O Grupo F da Copa do Mundo, que compreende Holanda, Japão, Suécia e Tunísia, apresenta um cenário diversificado em termos de mercado automotivo. Cada um desses países possui suas peculiaridades e preferências que influenciam diretamente as vendas de veículos. Entre os destaques, surgem marcas como Honda e Volvo, que se juntam a Škoda e Kia, que estão retornando às listas de carros mais vendidos.
No contexto holandês, o carro mais vendido é o Škoda Elroq, um SUV médio elétrico que é uma versão menos extravagante do Volkswagen ID.4. Com um design discreto, o Elroq pode facilmente ser confundido com um veículo de combustão interna por aqueles que não estão familiarizados com suas origens. A história automotiva da Holanda é rica, tendo sido o lar da DAF, conhecida por suas inovações como o câmbio CVT, embora atualmente se concentre na produção de caminhões, enquanto a sede da Stellantis também está localizada no país.
Em terras japonesas, o mercado é dominado pelos chamados kei cars, que são subcompactos urbanos regulamentados em tamanho e potência. O modelo mais vendido em 2025 foi o Honda N-Box, uma minivan que, apesar de suas dimensões compactas de 3,39 metros, oferece um interior surpreendentemente espaçoso, capaz de acomodar confortavelmente até quatro adultos. O N-Box é famoso por suas portas traseiras corrediças e pelo sistema modular Magic Seat, que proporciona flexibilidade e praticidade.
Na Suécia, a Volvo continua a ser a única montadora de carros sueca significativa após o fim da Saab. O XC60, um SUV que recebeu um facelift em 2025, se destaca como o modelo mais vendido no país. Este veículo, que já se consolidou como o carro mais vendido na história da Volvo, mantém sua popularidade entre os suecos, mesmo com a mudança de foco da marca para a produção de automóveis elétricos.

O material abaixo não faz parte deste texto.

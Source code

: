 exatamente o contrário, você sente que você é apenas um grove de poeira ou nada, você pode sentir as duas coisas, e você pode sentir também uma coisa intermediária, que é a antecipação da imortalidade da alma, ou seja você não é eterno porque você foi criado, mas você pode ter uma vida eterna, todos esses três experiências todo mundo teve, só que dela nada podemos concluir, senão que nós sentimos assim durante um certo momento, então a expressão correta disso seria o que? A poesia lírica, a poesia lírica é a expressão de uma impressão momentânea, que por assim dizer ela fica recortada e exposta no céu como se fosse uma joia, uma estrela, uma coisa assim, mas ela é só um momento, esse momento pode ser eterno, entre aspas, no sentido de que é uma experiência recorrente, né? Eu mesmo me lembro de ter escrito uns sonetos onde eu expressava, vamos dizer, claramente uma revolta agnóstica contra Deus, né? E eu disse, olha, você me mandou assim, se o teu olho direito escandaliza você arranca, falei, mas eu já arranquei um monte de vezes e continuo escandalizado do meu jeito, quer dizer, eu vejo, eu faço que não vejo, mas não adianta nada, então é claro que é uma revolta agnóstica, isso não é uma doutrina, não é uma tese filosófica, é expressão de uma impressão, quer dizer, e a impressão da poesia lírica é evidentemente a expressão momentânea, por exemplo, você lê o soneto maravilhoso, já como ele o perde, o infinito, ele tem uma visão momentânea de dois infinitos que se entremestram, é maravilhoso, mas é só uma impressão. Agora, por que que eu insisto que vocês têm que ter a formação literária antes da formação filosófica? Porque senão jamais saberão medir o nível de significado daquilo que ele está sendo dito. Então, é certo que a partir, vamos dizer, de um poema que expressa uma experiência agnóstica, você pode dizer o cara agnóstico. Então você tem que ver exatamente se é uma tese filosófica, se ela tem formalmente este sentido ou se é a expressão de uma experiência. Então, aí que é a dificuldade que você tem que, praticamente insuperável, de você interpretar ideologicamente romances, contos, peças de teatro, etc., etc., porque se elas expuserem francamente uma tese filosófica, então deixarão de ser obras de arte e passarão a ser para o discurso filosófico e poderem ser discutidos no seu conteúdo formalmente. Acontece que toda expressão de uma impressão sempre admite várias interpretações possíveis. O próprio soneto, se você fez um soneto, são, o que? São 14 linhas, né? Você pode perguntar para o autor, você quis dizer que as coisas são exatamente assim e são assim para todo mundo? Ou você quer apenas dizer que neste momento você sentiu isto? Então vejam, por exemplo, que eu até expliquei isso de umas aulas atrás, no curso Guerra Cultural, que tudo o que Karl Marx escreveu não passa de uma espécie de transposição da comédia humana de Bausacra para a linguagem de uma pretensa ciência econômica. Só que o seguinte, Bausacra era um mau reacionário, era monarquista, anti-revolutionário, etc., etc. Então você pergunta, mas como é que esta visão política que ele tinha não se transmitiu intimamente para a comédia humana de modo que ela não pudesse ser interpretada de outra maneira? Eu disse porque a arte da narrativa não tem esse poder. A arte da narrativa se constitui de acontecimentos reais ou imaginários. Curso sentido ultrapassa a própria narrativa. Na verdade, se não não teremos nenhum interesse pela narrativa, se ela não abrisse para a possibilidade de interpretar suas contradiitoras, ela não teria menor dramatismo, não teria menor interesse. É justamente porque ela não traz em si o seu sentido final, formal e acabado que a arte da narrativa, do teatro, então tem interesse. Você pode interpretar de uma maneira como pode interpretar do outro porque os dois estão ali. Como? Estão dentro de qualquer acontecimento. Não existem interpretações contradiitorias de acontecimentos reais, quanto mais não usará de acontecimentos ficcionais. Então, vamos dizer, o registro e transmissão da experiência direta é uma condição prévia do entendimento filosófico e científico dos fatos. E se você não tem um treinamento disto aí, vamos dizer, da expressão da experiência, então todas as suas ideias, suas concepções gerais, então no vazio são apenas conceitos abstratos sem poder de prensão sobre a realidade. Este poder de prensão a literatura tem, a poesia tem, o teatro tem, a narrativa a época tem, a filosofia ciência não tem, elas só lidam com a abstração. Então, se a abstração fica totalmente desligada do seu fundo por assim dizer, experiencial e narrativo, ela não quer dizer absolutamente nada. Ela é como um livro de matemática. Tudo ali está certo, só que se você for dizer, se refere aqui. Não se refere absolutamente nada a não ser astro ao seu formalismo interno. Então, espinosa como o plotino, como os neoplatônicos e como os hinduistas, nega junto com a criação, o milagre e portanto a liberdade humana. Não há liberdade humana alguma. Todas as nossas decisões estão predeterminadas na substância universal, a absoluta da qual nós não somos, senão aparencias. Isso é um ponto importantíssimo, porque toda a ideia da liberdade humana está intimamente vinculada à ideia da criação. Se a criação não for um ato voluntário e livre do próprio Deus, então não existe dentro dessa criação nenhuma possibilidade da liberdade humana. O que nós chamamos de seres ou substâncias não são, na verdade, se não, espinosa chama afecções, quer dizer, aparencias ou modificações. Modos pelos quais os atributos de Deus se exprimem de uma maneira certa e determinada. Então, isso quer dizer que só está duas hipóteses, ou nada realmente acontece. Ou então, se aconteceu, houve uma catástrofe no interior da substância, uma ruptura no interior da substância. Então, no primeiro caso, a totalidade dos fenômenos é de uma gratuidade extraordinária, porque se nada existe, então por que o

Por fim, na Tunísia, o Kia Picanto brilha como um dos carros mais vendidos. Embora o modelo tenha encontrado desafios no Brasil devido ao aumento de impostos de importação, sua popularidade persiste em outros mercados. O Picanto é produzido em quatro países e importado para a Tunísia, onde é reconhecido por sua eficiência e praticidade, mesmo em sua terceira geração, que teve uma breve passagem pelo Brasil em 2018.